Signature Anchoring

Introduction

Data anchoring is a very efficient way to prove the existence of data at a given point in time, and allows to address an important set of use cases. However, data anchoring is also often claimed as being able to address the problem of authenticating or certifying data, which ultimately consists of being able to reply to the questions « who is the creator of this data? » or « who approved this data? »

This claim is wrong at a practical level. Let’s see why. In order to authenticate or certify some data using only data anchoring, the creator or certifier of the data would need to create the anchoring transaction by himself, using his own Bitcoin address and paying the fees with his own bitcoins.

Because transaction fees are expensive (a few dollars for Bitcoin transactions as of writing) all platforms factorize as much anchors as possible into one transaction obviously signed by the platform and paid using the platform’s bitcoins.

So, YES, you can prove that the data existed at a given point in time with data anchoring, but NO, you cannot know who actually anchored the data (the owner of the transaction will always be Woleet, Tierion or Stampery).

What is signature anchoring?

To address this limitation, and allow a new set of use cases, Woleet proposed an evolution of data anchoring: signature anchoring on Bitcoin. The functionality is implemented by the Woleet platform and the specification is open (described here and in the Woleet API documentation). Anybody is free to implement a similar functionality in a different way, but of course everyone would benefit from a standardization and interoperability of proofs of signature (which is the case for Chainpoint based proofs of existence).

The process of signature anchoring is actually similar to data anchoring, except it creates a timestamped proof of signature of the data. With such a proof, not only you can prove that some data existed at a given point in time, but additionally that it was signed by an actor (eg. the creator of the data of any other actor wanting to « put its stamp » on the data).

The same data can be signed by any number of actors, at any point in time. Each signature generates a new proof and never modifies the source data. This allows a set of new use cases:

Signing any type of confidential documents
Legacy signature solutions requires to upload a PDF document to their platform, and the signatures are inserted in the document, which is thus tempered.
Signature anchoring allows the signed document to be of any type, and preserves its confidentiality (only its digital fingerprint is provided). The integrity of the document can be verified at every step.

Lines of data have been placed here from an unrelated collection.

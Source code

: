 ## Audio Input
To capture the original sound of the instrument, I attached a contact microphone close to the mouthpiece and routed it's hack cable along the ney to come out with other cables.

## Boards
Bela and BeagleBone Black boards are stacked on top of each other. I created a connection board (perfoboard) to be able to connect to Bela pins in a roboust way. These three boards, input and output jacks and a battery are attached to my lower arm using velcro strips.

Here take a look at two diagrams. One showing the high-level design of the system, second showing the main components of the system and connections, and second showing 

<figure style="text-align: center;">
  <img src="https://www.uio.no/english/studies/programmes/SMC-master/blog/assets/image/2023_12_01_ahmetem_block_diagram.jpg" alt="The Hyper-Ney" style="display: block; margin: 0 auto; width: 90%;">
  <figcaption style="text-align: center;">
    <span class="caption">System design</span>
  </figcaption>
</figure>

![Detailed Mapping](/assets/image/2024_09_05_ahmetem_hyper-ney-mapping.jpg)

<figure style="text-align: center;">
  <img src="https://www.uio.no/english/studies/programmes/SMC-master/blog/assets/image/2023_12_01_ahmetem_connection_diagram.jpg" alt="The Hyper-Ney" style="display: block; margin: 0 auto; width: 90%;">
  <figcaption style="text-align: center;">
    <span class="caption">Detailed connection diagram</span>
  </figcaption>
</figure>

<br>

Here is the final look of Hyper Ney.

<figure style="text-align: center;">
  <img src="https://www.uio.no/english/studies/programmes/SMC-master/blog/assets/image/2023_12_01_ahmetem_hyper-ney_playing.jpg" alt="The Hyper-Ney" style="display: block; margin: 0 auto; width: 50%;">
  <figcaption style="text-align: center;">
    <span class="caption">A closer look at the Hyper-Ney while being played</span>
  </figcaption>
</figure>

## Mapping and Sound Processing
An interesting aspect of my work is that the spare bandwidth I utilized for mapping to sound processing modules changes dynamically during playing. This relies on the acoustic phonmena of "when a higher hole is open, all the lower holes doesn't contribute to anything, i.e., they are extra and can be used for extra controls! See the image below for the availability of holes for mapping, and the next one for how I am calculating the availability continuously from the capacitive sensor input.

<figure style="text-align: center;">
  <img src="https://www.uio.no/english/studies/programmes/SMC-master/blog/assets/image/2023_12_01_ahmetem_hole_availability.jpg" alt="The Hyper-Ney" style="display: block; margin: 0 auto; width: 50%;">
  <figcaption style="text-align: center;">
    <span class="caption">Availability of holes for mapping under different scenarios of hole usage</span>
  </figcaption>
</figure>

Signature timestamping without intermediary
Legacy signature solutions are either not timestamped, or use a centralized authority to prove signature timestamp, while time stamping is inherent to signature anchoring

Data provenance verification
Schools can certify the diplomas they award.: a diploma sent by email can be verified by a sjngle drag&drop on an public verifier (like https://btcproof.info)
IoT sensors can emit data along with a signature proof to prove data origin and creation time
Electronic documents used as proof of residence (like utility bills) can be signed by their emitter to eradicate forgery

Data certification verification
Within a data processing workflow, a Certification Authority can sign some data to prove it certified it at a given date

How can I sign my data and create signature proofs?

600

A Ledger Nano S

Signing a document is a simple drag&drop operation using ProofDesk. The signer can choose to sign in one-click by delegating his signature to ProofDesk, or can generate his signature by using a privately owned key pair stored inside a personal device and accessible though an app:

When using ProofDesk for Teams the signer can additionally delegate his signature to the identity and key server of his organization (usually a privately hosted instance of Woleet.ID Server Edition.